Bruxelles, centre-ville. Boo nous ouvre la porte de sa boutique sourire aux lèvres, prêt à nous faire entrer dans son univers: la basket, ou “sneaker” comme disent les initiés. Tombé dedans quand il était petit par passion, ce collectionneur et vendeur de baskets est avant tout une pointure dans le domaine. “J’aimais ça, et j’ai commencé à les accumuler pour le plaisir de les porter. J’ai ensuite découvert un monde de passionnés, qui parle de sneakers, achète, revend, échange… Et la passion a continué.”

À l’époque où il commence, Internet en est à ses débuts, il faut donc se frayer un chemin dans le milieu, s’y connaître. “Se tenir au courant des sorties, des collaborations, de l’endroit où va être vendu tel ou tel modèle et quand… il faut être à l’affût. Quand j’ai commencé, ça restait marginal, on était quelques-uns à camper, parfois plusieurs jours, devant un shop pour avoir une paire en édition limitée qui n’est vendue que dans de rares boutiques à travers le monde. Aujourd’hui, je ne le ferais plus (rires). Et puis avec les réseaux sociaux, ça a complètement changé. Il n’y a plus 10 personnes qui campent, mais 300.”

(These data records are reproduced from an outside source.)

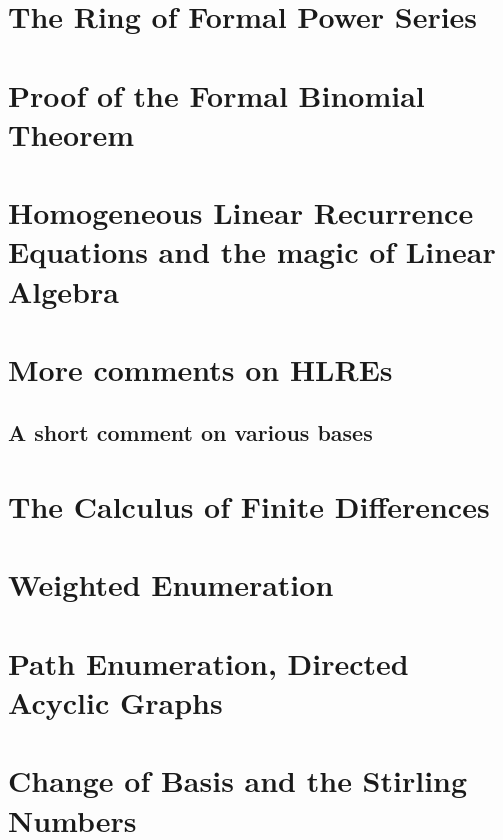 




\section{The Ring of Formal Power Series}

\section{Proof of the Formal Binomial Theorem}



\section{Homogeneous Linear Recurrence Equations and the magic of Linear Algebra}

\section{More comments on HLREs}

\subsection{A short comment on various bases}

\section{The Calculus of Finite Differences}

\section{Weighted Enumeration}

\section{Path Enumeration, Directed Acyclic Graphs}

\section{Change of Basis and the Stirling Numbers}


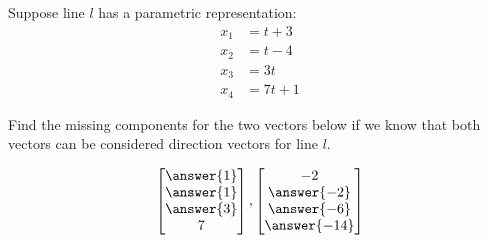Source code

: \documentclass{ximera}
\begin{document}

\begin{problem}\label{prob:directionvect2}
Suppose line $l$ has a parametric representation:
\begin{align*}
x_1&=t+3\\
x_2&=t-4\\
x_3&=3t\\
x_4&=7t+1
\end{align*}

Find the missing components for the two vectors below if we know that both vectors can be considered  direction vectors for line $l$.

$$\begin{bmatrix}\answer{1}\\\answer{1}\\\answer{3}\\7\end{bmatrix},\begin{bmatrix}-2\\\answer{-2}\\\answer{-6}\\\answer{-14}\end{bmatrix}$$
\end{problem}

\end{document}
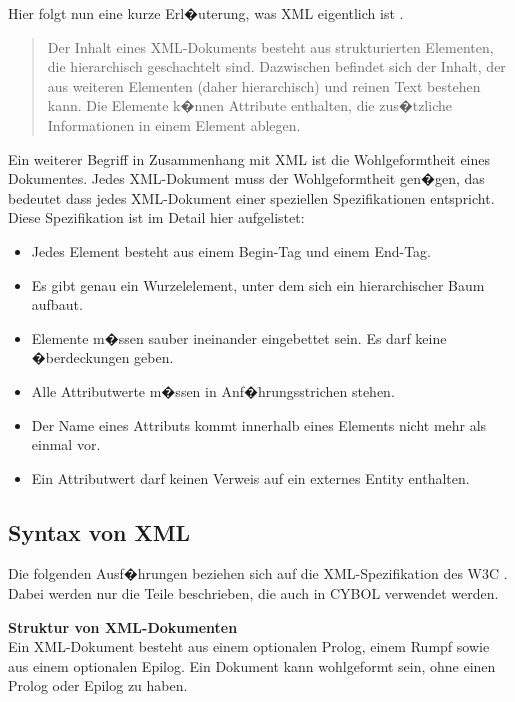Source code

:       Hier folgt nun eine kurze Erl�uterung, was XML eigentlich ist \cite[Seite 618]{defxml}.
      \begin{quotation}
        Der Inhalt eines XML-Dokuments besteht aus strukturierten Elementen,
        die hierarchisch geschachtelt sind. Dazwischen befindet sich der Inhalt,
        der aus weiteren Elementen (daher hierarchisch) und reinen Text bestehen kann.
        Die Elemente k�nnen Attribute enthalten, die zus�tzliche Informationen
        in einem Element ablegen.
      \end{quotation}
      Ein weiterer Begriff in Zusammenhang mit XML ist die Wohlgeformtheit eines Dokumentes. 
      Jedes XML-Dokument muss der Wohlgeformtheit gen�gen, das bedeutet dass jedes 
      XML-Dokument einer speziellen Spezifikationen entspricht.
      Diese Spezifikation ist im Detail hier aufgelistet:
      \begin{itemize}
        \item Jedes Element besteht aus einem Begin-Tag und einem End-Tag.
        \item Es gibt genau ein Wurzelelement, unter dem sich ein hierarchischer Baum aufbaut.
        \item Elemente m�ssen sauber ineinander eingebettet sein. Es darf 
              keine �berdeckungen geben.
        \item Alle Attributwerte m�ssen in Anf�hrungsstrichen stehen.
        \item Der Name eines Attributs kommt innerhalb eines Elements nicht mehr als einmal vor.
        \item Ein Attributwert darf keinen Verweis auf ein externes Entity enthalten.
      \end{itemize}
      
    \subsection{Syntax von XML}
    
      Die folgenden Ausf�hrungen beziehen sich auf die XML-Spezifikation des W3C \cite{w3c}.
      Dabei werden nur die Teile beschrieben, die auch in CYBOL verwendet werden. 

      \textbf{Struktur von XML-Dokumenten} \\
        Ein XML-Dokument besteht aus einem optionalen Prolog, einem Rumpf sowie aus einem
        optionalen Epilog. Ein Dokument kann wohlgeformt sein, ohne einen Prolog oder Epilog 
        zu haben.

Pour lui, ce qui a véritablement bouleversé le monde de la sneaker, ce sont les collaborations. “C’est devenu un secteur clef, et toutes les marques l’ont bien compris. Ça a d’abord été avec les sportifs, mais ce sont vraiment les artistes de hip-hop et de rap qui ont fait exploser le marché. Ils ont fait rentrer la basket dans la culture urbaine au sens large. Ce sont deux marchés différents (la mode et la musique) qui se sont rencontrés et ont créé un nouveau marché bien plus large.”

Business ou passion ?

Être passionné de sneakers veut dire avoir le cœur bien accroché: aussi instable qu’une paire de talons de 15 cm, le marché n’a pas de règles . “Ce qui rend une paire très recherchée ou iconique, ce n’est pas forcément le modèle ou la qualité, mais surtout qui l’a sorti, avec quelle collaboration et en quelle quantité. Il faut vraiment être là au bon endroit et au bon moment, suivre les tendances, et même anticiper ce qui va potentiellement décoller. Une paire qui se vend 200 € peut se revendre 10 fois plus trois mois après et puis ne plus rien valoir du jour au lendemain. La qualité de la paire n’a pas grand-chose à voir avec le prix ; honnêtement, entre une paire à 50 € et une à 300 €, même si le cuir est de meilleure qualité, le prix n’est pas proportionnel. Ce qu’on paye avant tout, c’est l’image de marque, la rareté, la collaboration avec tel ou tel artiste et ce qu’elle représente, et le rapport qu’il y a entre l’offre et la demande.”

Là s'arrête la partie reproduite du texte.